### DIRECTIONS FOR THIS TASK
Each entry must appear in the answer exactly as given.

╭─ SOURCE MATERIAL

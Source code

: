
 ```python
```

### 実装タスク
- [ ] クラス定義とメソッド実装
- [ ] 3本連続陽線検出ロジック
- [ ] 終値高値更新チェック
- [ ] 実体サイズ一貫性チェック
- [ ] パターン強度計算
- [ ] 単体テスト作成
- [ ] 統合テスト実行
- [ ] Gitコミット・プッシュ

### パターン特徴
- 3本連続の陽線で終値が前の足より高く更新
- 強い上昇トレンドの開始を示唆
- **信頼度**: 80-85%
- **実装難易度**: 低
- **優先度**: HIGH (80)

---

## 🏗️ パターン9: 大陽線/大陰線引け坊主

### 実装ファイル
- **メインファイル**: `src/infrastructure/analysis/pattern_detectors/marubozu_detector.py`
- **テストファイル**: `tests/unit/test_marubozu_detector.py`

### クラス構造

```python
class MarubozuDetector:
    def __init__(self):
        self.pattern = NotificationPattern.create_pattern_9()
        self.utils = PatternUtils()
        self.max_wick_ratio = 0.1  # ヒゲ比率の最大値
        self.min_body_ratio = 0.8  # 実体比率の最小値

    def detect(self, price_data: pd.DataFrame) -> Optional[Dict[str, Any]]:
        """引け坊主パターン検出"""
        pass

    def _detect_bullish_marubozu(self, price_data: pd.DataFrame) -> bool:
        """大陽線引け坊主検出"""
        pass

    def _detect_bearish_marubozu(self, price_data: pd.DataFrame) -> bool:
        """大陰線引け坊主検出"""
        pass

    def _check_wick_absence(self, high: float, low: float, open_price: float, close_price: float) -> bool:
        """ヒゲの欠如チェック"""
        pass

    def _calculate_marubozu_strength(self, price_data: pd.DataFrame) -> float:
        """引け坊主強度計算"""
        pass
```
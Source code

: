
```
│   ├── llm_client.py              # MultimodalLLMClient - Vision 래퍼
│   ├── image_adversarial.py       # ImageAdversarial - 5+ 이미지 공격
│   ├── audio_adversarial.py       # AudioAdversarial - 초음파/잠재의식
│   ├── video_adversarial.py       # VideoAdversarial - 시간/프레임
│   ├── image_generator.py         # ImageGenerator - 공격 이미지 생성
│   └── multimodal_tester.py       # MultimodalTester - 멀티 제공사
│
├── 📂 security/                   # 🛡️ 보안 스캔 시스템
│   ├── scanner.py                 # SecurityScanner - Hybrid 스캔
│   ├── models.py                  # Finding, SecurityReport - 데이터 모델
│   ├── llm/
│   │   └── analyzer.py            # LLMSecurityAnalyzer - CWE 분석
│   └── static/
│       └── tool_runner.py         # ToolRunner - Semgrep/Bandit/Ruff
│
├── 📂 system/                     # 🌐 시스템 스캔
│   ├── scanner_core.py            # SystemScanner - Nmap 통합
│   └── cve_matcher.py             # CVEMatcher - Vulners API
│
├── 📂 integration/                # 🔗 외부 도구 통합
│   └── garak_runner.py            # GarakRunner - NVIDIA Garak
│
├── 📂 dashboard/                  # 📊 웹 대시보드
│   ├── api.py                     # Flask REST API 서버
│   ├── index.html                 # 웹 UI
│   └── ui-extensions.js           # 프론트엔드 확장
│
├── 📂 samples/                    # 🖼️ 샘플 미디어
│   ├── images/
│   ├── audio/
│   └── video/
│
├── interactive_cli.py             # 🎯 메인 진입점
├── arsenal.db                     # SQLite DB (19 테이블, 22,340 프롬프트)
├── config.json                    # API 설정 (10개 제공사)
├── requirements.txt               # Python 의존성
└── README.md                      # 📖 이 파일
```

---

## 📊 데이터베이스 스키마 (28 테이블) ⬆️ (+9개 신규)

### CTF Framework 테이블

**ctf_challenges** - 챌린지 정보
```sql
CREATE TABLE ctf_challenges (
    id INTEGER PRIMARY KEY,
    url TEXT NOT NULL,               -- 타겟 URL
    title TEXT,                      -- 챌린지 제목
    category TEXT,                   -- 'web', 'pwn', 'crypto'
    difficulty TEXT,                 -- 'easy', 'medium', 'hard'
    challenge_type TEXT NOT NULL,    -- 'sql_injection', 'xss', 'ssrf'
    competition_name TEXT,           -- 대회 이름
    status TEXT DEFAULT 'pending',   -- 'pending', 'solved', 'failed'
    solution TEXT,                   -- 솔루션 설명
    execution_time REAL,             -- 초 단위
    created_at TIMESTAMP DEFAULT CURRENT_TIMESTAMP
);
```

╰─

### RESULT OF THE EXERCISE
Source code

:
 ```python
```

### 実装タスク
- [ ] クラス定義とメソッド実装
- [ ] 3本連続陽線検出ロジック
- [ ] 終値高値更新チェック
- [ ] 実体サイズ一貫性チェック
- [ ] パターン強度計算
- [ ] 単体テスト作成
- [ ] 統合テスト実行
- [ ] Gitコミット・プッシュ

### パターン特徴
- 3本連続の陽線で終値が前の足より高く更新
- 強い上昇トレンドの開始を示唆
- **信頼度**: 80-85%
- **実装難易度**: 低
- **優先度**: HIGH (80)

---

## 🏗️ パターン9: 大陽線/大陰線引け坊主

### 実装ファイル
- **メインファイル**: `src/infrastructure/analysis/pattern_detectors/marubozu_detector.py`
- **テストファイル**: `tests/unit/test_marubozu_detector.py`

### クラス構造

```python
class MarubozuDetector:
    def __init__(self):
        self.pattern = NotificationPattern.create_pattern_9()
        self.utils = PatternUtils()
        self.max_wick_ratio = 0.1  # ヒゲ比率の最大値
        self.min_body_ratio = 0.8  # 実体比率の最小値

    def detect(self, price_data: pd.DataFrame) -> Optional[Dict[str, Any]]:
        """引け坊主パターン検出"""
        pass

    def _detect_bullish_marubozu(self, price_data: pd.DataFrame) -> bool:
        """大陽線引け坊主検出"""
        pass

    def _detect_bearish_marubozu(self, price_data: pd.DataFrame) -> bool:
        """大陰線引け坊主検出"""
        pass

    def _check_wick_absence(self, high: float, low: float, open_price: float, close_price: float) -> bool:
        """ヒゲの欠如チェック"""
        pass

    def _calculate_marubozu_strength(self, price_data: pd.DataFrame) -> float:
        """引け坊主強度計算"""
        pass
```
Source code

:
```
│   ├── llm_client.py              # MultimodalLLMClient - Vision 래퍼
│   ├── image_adversarial.py       # ImageAdversarial - 5+ 이미지 공격
│   ├── audio_adversarial.py       # AudioAdversarial - 초음파/잠재의식
│   ├── video_adversarial.py       # VideoAdversarial - 시간/프레임
│   ├── image_generator.py         # ImageGenerator - 공격 이미지 생성
│   └── multimodal_tester.py       # MultimodalTester - 멀티 제공사
│
├── 📂 security/                   # 🛡️ 보안 스캔 시스템
│   ├── scanner.py                 # SecurityScanner - Hybrid 스캔
│   ├── models.py                  # Finding, SecurityReport - 데이터 모델
│   ├── llm/
│   │   └── analyzer.py            # LLMSecurityAnalyzer - CWE 분석
│   └── static/
│       └── tool_runner.py         # ToolRunner - Semgrep/Bandit/Ruff
│
├── 📂 system/                     # 🌐 시스템 스캔
│   ├── scanner_core.py            # SystemScanner - Nmap 통합
│   └── cve_matcher.py             # CVEMatcher - Vulners API
│
├── 📂 integration/                # 🔗 외부 도구 통합
│   └── garak_runner.py            # GarakRunner - NVIDIA Garak
│
├── 📂 dashboard/                  # 📊 웹 대시보드
│   ├── api.py                     # Flask REST API 서버
│   ├── index.html                 # 웹 UI
│   └── ui-extensions.js           # 프론트엔드 확장
│
├── 📂 samples/                    # 🖼️ 샘플 미디어
│   ├── images/
│   ├── audio/
│   └── video/
│
├── interactive_cli.py             # 🎯 메인 진입점
├── arsenal.db                     # SQLite DB (19 테이블, 22,340 프롬프트)
├── config.json                    # API 설정 (10개 제공사)
├── requirements.txt               # Python 의존성
└── README.md                      # 📖 이 파일
```

---

## 📊 데이터베이스 스키마 (28 테이블) ⬆️ (+9개 신규)

### CTF Framework 테이블

**ctf_challenges** - 챌린지 정보
```sql
CREATE TABLE ctf_challenges (
    id INTEGER PRIMARY KEY,
    url TEXT NOT NULL,               -- 타겟 URL
    title TEXT,                      -- 챌린지 제목
    category TEXT,                   -- 'web', 'pwn', 'crypto'
    difficulty TEXT,                 -- 'easy', 'medium', 'hard'
    challenge_type TEXT NOT NULL,    -- 'sql_injection', 'xss', 'ssrf'
    competition_name TEXT,           -- 대회 이름
    status TEXT DEFAULT 'pending',   -- 'pending', 'solved', 'failed'
    solution TEXT,                   -- 솔루션 설명
    execution_time REAL,             -- 초 단위
    created_at TIMESTAMP DEFAULT CURRENT_TIMESTAMP
);
```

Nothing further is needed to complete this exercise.